Description
Domaine Fayolle, Hermitage Rouge “Les Dionnières”
Whenever a scant supply of Fayolle’s Hermitage crosses the Atlantic, we buy it with the mindset that tomorrow is not guaranteed because it’s a coveted, affordable, hard-to-find commodity that provides valuable insight into the most fabled Syrah terroir on earth. But after catching wind of their critically acclaimed 2018 release, we knew waiting for the boat’s arrival would be an exercise in futility, so we bought our tiny allocation sight unseen—before it even left Fayolle’s cellar! It has just arrived, and we’re all euphoric.
Sourced entirely from a father-son team’s 0.8-hectare plot within “Les Dionnières,” this explodes with the brooding magic of Hermitage at a surprisingly accessible price, one we repeatedly nominate for the region’s finest when considering its caliber and pedigree. As we’ve learned from all previous offers, this wine sells out lightning quick, is made in ridiculously small quantities, and is universally beloved by critics. Why is this towering granite hillside so renowned for producing deep, timeless, and stunningly expressive Syrahs that age alongside the best? If you’re still asking that question, you haven’t had Jean-Louis Chave’s $300 bottling, let alone Fayolle’s spectacular $75 value! As always, our parcel doesn’t come remotely close to meeting the demand. Best of luck!
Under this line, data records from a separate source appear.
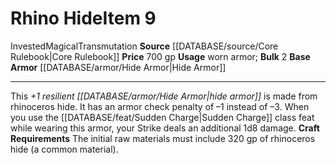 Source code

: ﻿---
base_item: '[[DATABASE/armor/Hide Armor|Hide Armor]]'
bulk: '2'
id: '158'
item_category: Armor
item_subcategory: Specific Magic Armor
level: '9'
name: Rhino Hide
price: 700 gp
rarity: Common
school: Transmutation
source: '[[DATABASE/source/Core Rulebook|Core Rulebook]]'
subcategory: weapon
trait:
- '[[DATABASE/trait/Invested|Invested]]'
- '[[DATABASE/trait/Magical|Magical]]'
- '[[DATABASE/trait/Transmutation|Transmutation]]'
type: Item
usage: worn armor

---
# Rhino Hide<span class="item-type">Item 9</span>

<span class="item-trait">Invested</span><span class="item-trait">Magical</span><span class="item-trait">Transmutation</span>
**Source** [[DATABASE/source/Core Rulebook|Core Rulebook]] 
**Price** 700 gp
**Usage** worn armor; **Bulk** 2
**Base Armor** [[DATABASE/armor/Hide Armor|Hide Armor]]

---
This _+1 resilient [[DATABASE/armor/Hide Armor|hide armor]]_ is made from rhinoceros hide. It has an armor check penalty of –1 instead of –3. When you use the [[DATABASE/feat/Sudden Charge|Sudden Charge]] class feat while wearing this armor, your Strike deals an additional 1d8 damage.
**Craft Requirements** The initial raw materials must include 320 gp of rhinoceros hide (a common material).
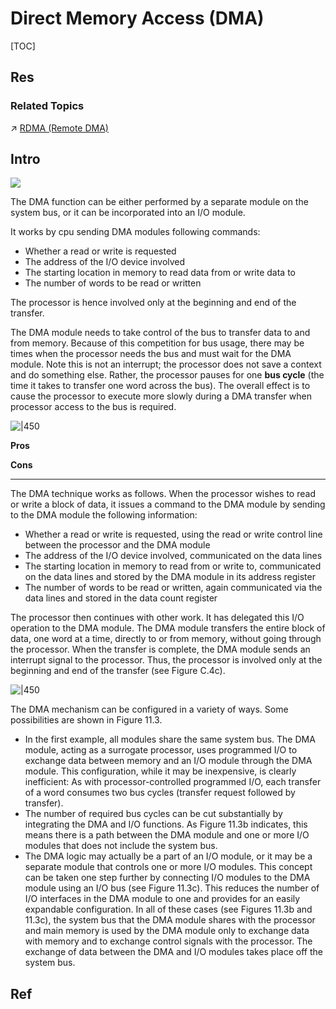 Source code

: # Direct Memory Access (DMA)

[TOC]



## Res
### Related Topics
↗ [RDMA (Remote DMA)](../../../../../🏎️%20Computer%20Networking%20and%20Communication/🚀%20High%20Performance%20Network%20(HPN)%20&%20IDC%20Technologies/RDMA%20(Remote%20DMA)/RDMA%20(Remote%20DMA).md)



## Intro
![](../../../../../../../../Assets/Pics/Screenshot%202023-06-24%20at%205.03.11%20PM.png)

The DMA function can be either performed by a separate module on the system bus, or it can be incorporated into an I/O module.

It works by cpu sending DMA modules following commands:
- Whether a read or write is requested
- The address of the I/O device involved
- The starting location in memory to read data from or write data to
- The number of words to be read or written

The processor is hence involved only at the beginning and end of the transfer.

The DMA module needs to take control of the bus to transfer data to and from memory. Because of this competition for bus usage, there may be times when the processor needs the bus and must wait for the DMA module. Note this is not an interrupt; the processor does not save a context and do something else. Rather, the processor pauses for one **bus cycle** (the time it takes to transfer one word across the bus). The overall effect is to cause the processor to execute more slowly during a DMA transfer when processor access to the bus is required.

![|450](../../../../../../../../Assets/Pics/Screenshot%202023-06-08%20at%201.39.29%20PM.png)

**Pros**

**Cons**

---
The DMA technique works as follows. When the processor wishes to read or write a block of data, it issues a command to the DMA module by sending to the DMA module the following information:
- Whether a read or write is requested, using the read or write control line between the processor and the DMA module
- The address of the I/O device involved, communicated on the data lines
- The starting location in memory to read from or write to, communicated on the data lines and stored by the DMA module in its address register
- The number of words to be read or written, again communicated via the data lines and stored in the data count register

The processor then continues with other work. It has delegated this I/O operation to the DMA module. The DMA module transfers the entire block of data, one word at a time, directly to or from memory, without going through the processor. When the transfer is complete, the DMA module sends an interrupt signal to the processor. Thus, the processor is involved only at the beginning and end of the transfer (see Figure C.4c).

![|450](../../../../../../../../Assets/Pics/Screenshot%202023-06-08%20at%201.40.12%20PM.png)

The DMA mechanism can be configured in a variety of ways. Some possibilities are shown in Figure 11.3.
- In the first example, all modules share the same system bus. The DMA module, acting as a surrogate processor, uses programmed I/O to exchange data between memory and an I/O module through the DMA module. This configuration, while it may be inexpensive, is clearly inefficient: As with processor-controlled programmed I/O, each transfer of a word consumes two bus cycles (transfer request followed by transfer).
- The number of required bus cycles can be cut substantially by integrating the DMA and I/O functions. As Figure 11.3b indicates, this means there is a path between the DMA module and one or more I/O modules that does not include the system bus. 
- The DMA logic may actually be a part of an I/O module, or it may be a separate module that controls one or more I/O modules. This concept can be taken one step further by connecting I/O modules to the DMA module using an I/O bus (see Figure 11.3c). This reduces the number of I/O interfaces in the DMA module to one and provides for an easily expandable configuration. In all of these cases (see Figures 11.3b and 11.3c), the system bus that the DMA module shares with the processor and main memory is used by the DMA module only to exchange data with memory and to exchange control signals with the processor. The exchange of data between the DMA and I/O modules takes place off the system bus.



## Ref

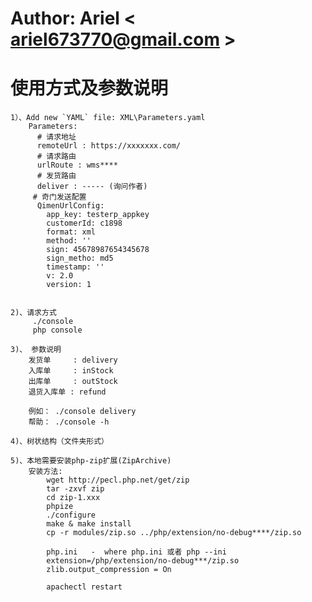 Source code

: # Author: Ariel < ariel673770@gmail.com >

# 使用方式及参数说明
    1）、Add new `YAML` file: XML\Parameters.yaml
        Parameters:
          # 请求地址
          remoteUrl : https://xxxxxxx.com/
          # 请求路由
          urlRoute : wms****
          # 发货路由
          deliver : ----- (询问作者)
         # 奇门发送配置
          QimenUrlConfig:
            app_key: testerp_appkey
            customerId: c1898
            format: xml
            method: ''
            sign: 45678987654345678
            sign_metho: md5
            timestamp: ''
            v: 2.0
            version: 1
        
    
    2)、请求方式
         ./console
         php console
     
    3)、 参数说明
        发货单     : delivery
        入库单     : inStock
        出库单     : outStock
        退货入库单 : refund
        
        例如： ./console delivery 
        帮助： ./console -h

    4)、树状结构（文件夹形式）
    
    5)、本地需要安装php-zip扩展(ZipArchive)
        安装方法:
            wget http://pecl.php.net/get/zip
            tar -zxvf zip
            cd zip-1.xxx
            phpize
            ./configure
            make & make install
            cp -r modules/zip.so ../php/extension/no-debug****/zip.so
            
            php.ini   -  where php.ini 或者 php --ini
            extension=/php/extension/no-debug***/zip.so
            zlib.output_compression = On
            
            apachectl restart
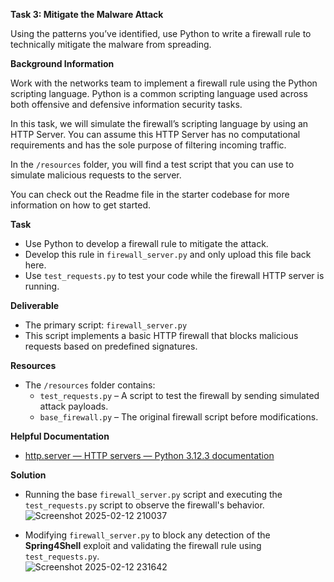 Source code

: ****Task 3: Mitigate the Malware Attack****  

Using the patterns you’ve identified, use Python to write a firewall rule to technically mitigate the malware from spreading.  

****Background Information****  

Work with the networks team to implement a firewall rule using the Python scripting language. Python is a common scripting language used across both offensive and defensive information security tasks.  

In this task, we will simulate the firewall’s scripting language by using an HTTP Server. You can assume this HTTP Server has no computational requirements and has the sole purpose of filtering incoming traffic.  

In the `/resources` folder, you will find a test script that you can use to simulate malicious requests to the server.  

You can check out the Readme file in the starter codebase for more information on how to get started.  

****Task****  

- Use Python to develop a firewall rule to mitigate the attack.  
- Develop this rule in `firewall_server.py` and only upload this file back here.  
- Use `test_requests.py` to test your code while the firewall HTTP server is running.  

****Deliverable****  
- The primary script: `firewall_server.py`  
- This script implements a basic HTTP firewall that blocks malicious requests based on predefined signatures.  

****Resources****  
- The `/resources` folder contains:  
  - `test_requests.py` – A script to test the firewall by sending simulated attack payloads.  
  - `base_firewall.py` – The original firewall script before modifications.  

****Helpful Documentation****  
- [http.server — HTTP servers — Python 3.12.3 documentation](https://docs.python.org/3/library/http.server.html)  

****Solution****  
- Running the base `firewall_server.py` script and executing the `test_requests.py` script to observe the firewall's behavior.
![Screenshot 2025-02-12 210037](https://github.com/user-attachments/assets/14a0bbbc-18d1-443c-9688-b5a443726e6b)

  
- Modifying `firewall_server.py` to block any detection of the **Spring4Shell** exploit and validating the firewall rule using `test_requests.py`.  
![Screenshot 2025-02-12 231642](https://github.com/user-attachments/assets/1d479480-e13a-4dc1-8131-e0e0cc06b101)

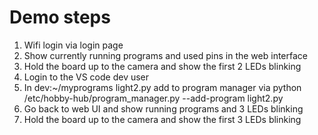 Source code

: # Demo steps

1. Wifi login via login page
2. Show currently running programs and used pins in the web interface
3. Hold the board up to the camera and show the first 2 LEDs blinking
4. Login to the VS code dev user
5. In dev:~/myprograms light2.py add to program manager via python /etc/hobby-hub/program_manager.py --add-program light2.py
6. Go back to web UI and show running programs and 3 LEDs blinking
7. Hold the board up to the camera and show the first 3 LEDs blinking
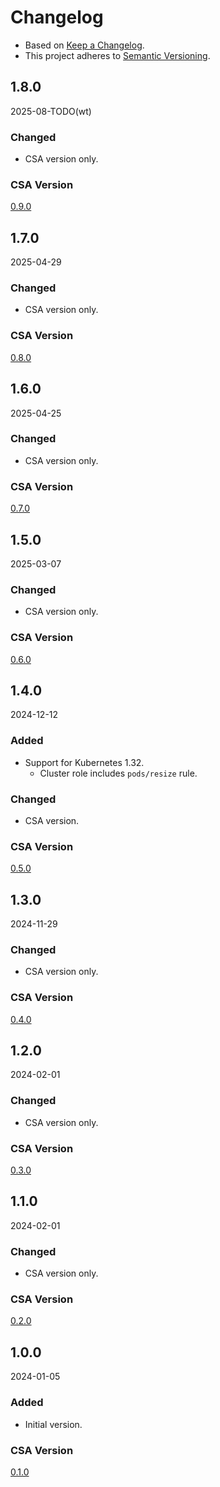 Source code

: # Changelog
- Based on [Keep a Changelog](https://keepachangelog.com/en/1.1.0/).
- This project adheres to [Semantic Versioning](https://semver.org/spec/v2.0.0.html).

## 1.8.0
2025-08-TODO(wt)

### Changed
- CSA version only.

### CSA Version
[0.9.0](../../CHANGELOG.md#090)

## 1.7.0
2025-04-29

### Changed
- CSA version only.

### CSA Version
[0.8.0](../../CHANGELOG.md#080)

## 1.6.0
2025-04-25

### Changed
- CSA version only.

### CSA Version
[0.7.0](../../CHANGELOG.md#070)

## 1.5.0
2025-03-07

### Changed
- CSA version only.

### CSA Version
[0.6.0](../../CHANGELOG.md#060)

## 1.4.0
2024-12-12

### Added
- Support for Kubernetes 1.32.
  - Cluster role includes `pods/resize` rule.

### Changed
- CSA version.

### CSA Version
[0.5.0](../../CHANGELOG.md#050)

## 1.3.0
2024-11-29

### Changed
- CSA version only.

### CSA Version
[0.4.0](../../CHANGELOG.md#040)

## 1.2.0
2024-02-01

### Changed
- CSA version only.

### CSA Version
[0.3.0](../../CHANGELOG.md#030)

## 1.1.0
2024-02-01

### Changed
- CSA version only.

### CSA Version
[0.2.0](../../CHANGELOG.md#020)

## 1.0.0
2024-01-05

### Added
- Initial version.

### CSA Version
[0.1.0](../../CHANGELOG.md#010)
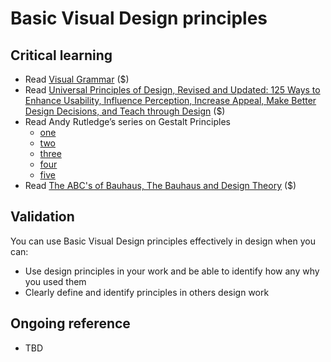 Basic Visual Design principles
==============================

Critical learning
-----------------

* Read [Visual Grammar](http://www.amazon.com/Visual-Grammar-Design-Briefs-Christian/dp/1568985819) ($)
* Read [Universal Principles of Design, Revised and Updated: 125 Ways to Enhance Usability, Influence Perception, Increase Appeal, Make Better Design Decisions, and Teach through Design](http://www.amazon.com/gp/product/1592535879) ($)
* Read Andy Rutledge&rsquo;s series on Gestalt Principles
  * [one](http://www.andyrutledge.com/gestalt-principles-1-figure-ground-relationship.php)
  * [two](http://www.andyrutledge.com/gestalt-principles-2-similarity.php)
  * [three](http://www.andyrutledge.com/gestalt-principles-3.php)
  * [four](http://www.andyrutledge.com/common-fate.php)
  * [five](http://www.andyrutledge.com/closure.php)
* Read [The ABC's of Bauhaus, The Bauhaus and Design Theory](http://www.amazon.com/exec/obidos/ASIN/1878271423) ($)

Validation
----------

You can use Basic Visual Design principles effectively in design when you can:

* Use design principles in your work and be able to identify how any why you used them
* Clearly define and identify principles in others design work

Ongoing reference
-----------------

* TBD
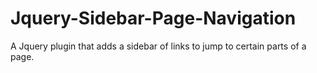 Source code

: Jquery-Sidebar-Page-Navigation
==============================

A Jquery plugin that adds a sidebar of links to jump to certain parts of a page.
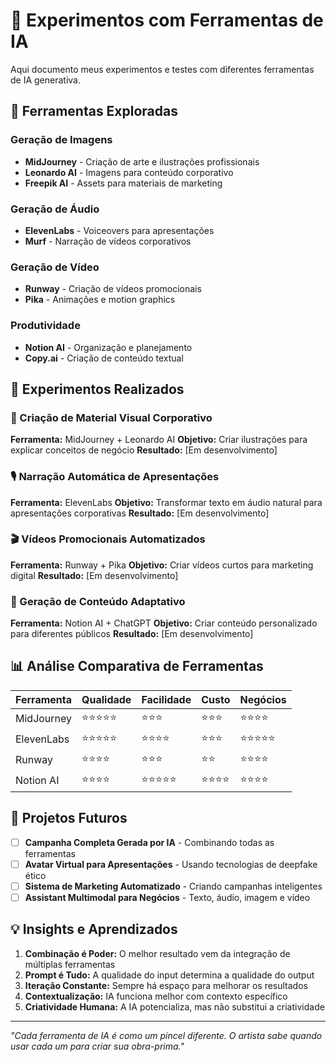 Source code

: # 🔬 Experimentos com Ferramentas de IA

Aqui documento meus experimentos e testes com diferentes ferramentas de IA generativa.

## 🎨 Ferramentas Exploradas

### **Geração de Imagens**
- **MidJourney** - Criação de arte e ilustrações profissionais
- **Leonardo AI** - Imagens para conteúdo corporativo
- **Freepik AI** - Assets para materiais de marketing

### **Geração de Áudio**
- **ElevenLabs** - Voiceovers para apresentações
- **Murf** - Narração de vídeos corporativos

### **Geração de Vídeo**
- **Runway** - Criação de vídeos promocionais
- **Pika** - Animações e motion graphics

### **Produtividade**
- **Notion AI** - Organização e planejamento
- **Copy.ai** - Criação de conteúdo textual

## 🧪 Experimentos Realizados

### 🎨 Criação de Material Visual Corporativo
**Ferramenta:** MidJourney + Leonardo AI
**Objetivo:** Criar ilustrações para explicar conceitos de negócio
**Resultado:** [Em desenvolvimento]

### 🎙️ Narração Automática de Apresentações
**Ferramenta:** ElevenLabs
**Objetivo:** Transformar texto em áudio natural para apresentações corporativas
**Resultado:** [Em desenvolvimento]

### 🎬 Vídeos Promocionais Automatizados
**Ferramenta:** Runway + Pika
**Objetivo:** Criar vídeos curtos para marketing digital
**Resultado:** [Em desenvolvimento]

### 📝 Geração de Conteúdo Adaptativo
**Ferramenta:** Notion AI + ChatGPT
**Objetivo:** Criar conteúdo personalizado para diferentes públicos
**Resultado:** [Em desenvolvimento]

## 📊 Análise Comparativa de Ferramentas

| Ferramenta | Qualidade | Facilidade | Custo | Negócios |
|------------|-----------|------------|-------|----------|
| MidJourney | ⭐⭐⭐⭐⭐ | ⭐⭐⭐ | ⭐⭐⭐ | ⭐⭐⭐⭐ |
| ElevenLabs | ⭐⭐⭐⭐⭐ | ⭐⭐⭐⭐ | ⭐⭐⭐ | ⭐⭐⭐⭐⭐ |
| Runway | ⭐⭐⭐⭐ | ⭐⭐⭐ | ⭐⭐ | ⭐⭐⭐⭐ |
| Notion AI | ⭐⭐⭐⭐ | ⭐⭐⭐⭐⭐ | ⭐⭐⭐⭐ | ⭐⭐⭐⭐ |

## 🚀 Projetos Futuros

- [ ] **Campanha Completa Gerada por IA** - Combinando todas as ferramentas
- [ ] **Avatar Virtual para Apresentações** - Usando tecnologias de deepfake ético
- [ ] **Sistema de Marketing Automatizado** - Criando campanhas inteligentes
- [ ] **Assistant Multimodal para Negócios** - Texto, áudio, imagem e vídeo

## 💡 Insights e Aprendizados

1. **Combinação é Poder:** O melhor resultado vem da integração de múltiplas ferramentas
2. **Prompt é Tudo:** A qualidade do input determina a qualidade do output
3. **Iteração Constante:** Sempre há espaço para melhorar os resultados
4. **Contextualização:** IA funciona melhor com contexto específico
5. **Criatividade Humana:** A IA potencializa, mas não substitui a criatividade

---

*"Cada ferramenta de IA é como um pincel diferente. O artista sabe quando usar cada um para criar sua obra-prima."*
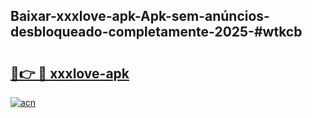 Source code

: ## Baixar-xxxlove-apk-Apk-sem-anúncios-desbloqueado-completamente-2025-#wtkcb

# <h2><a href="https://ainizakaria.my?title=xxxlove-apk&ref=20M">🔗👉 🔴 xxxlove-apk</a></h2>

[![acn](https://github.com/user-attachments/assets/0f9c940e-d8b0-45ae-aac7-cd30a18b3e1c)](https://ainizakaria.my?title=xxxlove-apk&ref=20M)

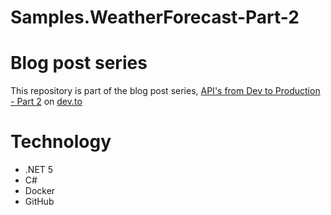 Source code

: # Samples.WeatherForecast-Part-2

# Blog post series
This repository is part of the blog post series, [API's from Dev to Production - Part 2](https://dev.to/newday-technology/api-s-from-dev-to-production-part-2-1kcn) on [dev.to](https://dev.to)

# Technology
* .NET 5
* C#
* Docker
* GitHub
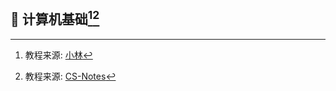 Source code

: ## :watermelon: 计算机基础[^1][^2]

[^1]: 教程来源: [小林](https://github.com/xiaolincoder/CS-Base)
[^2]: 教程来源: [CS-Notes](https://github.com/CyC2018/cs-notes)
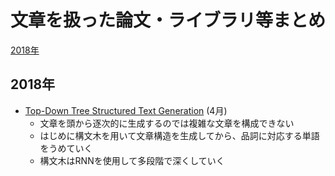 # 文章を扱った論文・ライブラリ等まとめ

[2018年](#2018年)

## 2018年

- [Top-Down Tree Structured Text Generation](https://arxiv.org/abs/1808.04865) (4月)
  - 文章を頭から逐次的に生成するのでは複雑な文章を構成できない
  - はじめに構文木を用いて文章構造を生成してから、品詞に対応する単語をうめていく
  - 構文木はRNNを使用して多段階で深くしていく
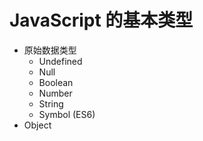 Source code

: # JavaScript 的基本类型

- 原始数据类型
    - Undefined
    - Null
    - Boolean
    - Number
    - String
    - Symbol (ES6)
- Object

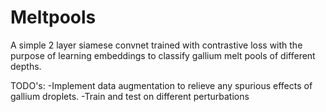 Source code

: # Meltpools

A simple 2 layer siamese convnet trained with contrastive loss with the purpose of 
learning embeddings to classify gallium melt pools of different depths.

TODO's: 
  -Implement data augmentation to relieve any spurious effects of gallium droplets.
  -Train and test on different perturbations
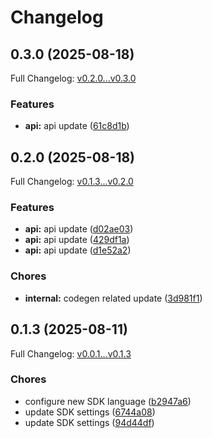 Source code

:# Changelog

## 0.3.0 (2025-08-18)

Full Changelog: [v0.2.0...v0.3.0](https://github.com/Benchify/benchify-sdk-python/compare/v0.2.0...v0.3.0)

### Features

* **api:** api update ([61c8d1b](https://github.com/Benchify/benchify-sdk-python/commit/61c8d1b4f0d79570c17ff2d70362d6f1d4dba623))

## 0.2.0 (2025-08-18)

Full Changelog: [v0.1.3...v0.2.0](https://github.com/Benchify/benchify-sdk-python/compare/v0.1.3...v0.2.0)

### Features

* **api:** api update ([d02ae03](https://github.com/Benchify/benchify-sdk-python/commit/d02ae03649ef0970a556c301f03279fcce34768a))
* **api:** api update ([429df1a](https://github.com/Benchify/benchify-sdk-python/commit/429df1a7e793d18ca7160acb424ef0f95d0fea54))
* **api:** api update ([d1e52a2](https://github.com/Benchify/benchify-sdk-python/commit/d1e52a2d248db65cfaea5e1f330043d71def9ab2))


### Chores

* **internal:** codegen related update ([3d981f1](https://github.com/Benchify/benchify-sdk-python/commit/3d981f1e780b2cf74fbe5c9244b3488c923d5518))

## 0.1.3 (2025-08-11)

Full Changelog: [v0.0.1...v0.1.3](https://github.com/Benchify/benchify-sdk-python/compare/v0.0.1...v0.1.3)

### Chores

* configure new SDK language ([b2947a6](https://github.com/Benchify/benchify-sdk-python/commit/b2947a6d28b64d77a43add29773e1f5044a4b793))
* update SDK settings ([6744a08](https://github.com/Benchify/benchify-sdk-python/commit/6744a084c082925416efd1f4eaf2a3fa6319a8fe))
* update SDK settings ([94d44df](https://github.com/Benchify/benchify-sdk-python/commit/94d44dfa86ec52e67c81c1bce48f7551cdd2e551))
Jean-Claude and Nicolas Fayolle (second and third generation, respectively) are crafting superb, small-batch Hermitage in both rouge and blanc incarnations. Nicolas has been alongside his father since 2003, after obtaining a viticulture-enology degree in Mâcon. Previously, Nicolas’ grandfather, who founded the estate in 1958, was tending to apricots in these rows, not grapes. Jean-Claude slowly began the conversion as the estate evolved, but it’s odd to imagine, on such a treasured hillside where Syrah grapes are treated as diamonds, that anything else would be planted. Thankfully, the family is now 100% committed to grape-growing and winemaking.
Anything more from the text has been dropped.